== Source data ==

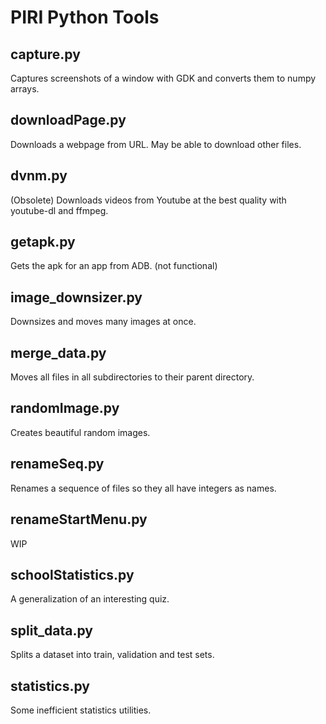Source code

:# PIRI Python Tools

## capture.py
Captures screenshots of a window with GDK and converts them to numpy arrays.

## downloadPage.py
Downloads a webpage from URL. May be able to download other files.

## dvnm.py
(Obsolete) Downloads videos from Youtube at the best quality with youtube-dl and ffmpeg.

## getapk.py
Gets the apk for an app from ADB. (not functional)

## image_downsizer.py
Downsizes and moves many images at once.

## merge_data.py
Moves all files in all subdirectories to their parent directory.

## randomImage.py
Creates beautiful random images.

## renameSeq.py
Renames a sequence of files so they all have integers as names.

## renameStartMenu.py
WIP

## schoolStatistics.py
A generalization of an interesting quiz.

## split_data.py
Splits a dataset into train, validation and test sets.

## statistics.py
Some inefficient statistics utilities.
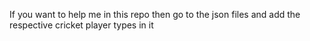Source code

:If you want to help me in this repo then go to the json files and add the respective cricket player types in it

===

- _To do_:
Look above for the line with "## randomImage.py" and the line with "## statistics.py". Write out those two lines and all the lines between them, exactly, and no others.

- _Exercise response_:
## randomImage.py
Creates beautiful random images.

## renameSeq.py
Renames a sequence of files so they all have integers as names.

## renameStartMenu.py
WIP

## schoolStatistics.py
A generalization of an interesting quiz.

## split_data.py
Splits a dataset into train, validation and test sets.

## statistics.py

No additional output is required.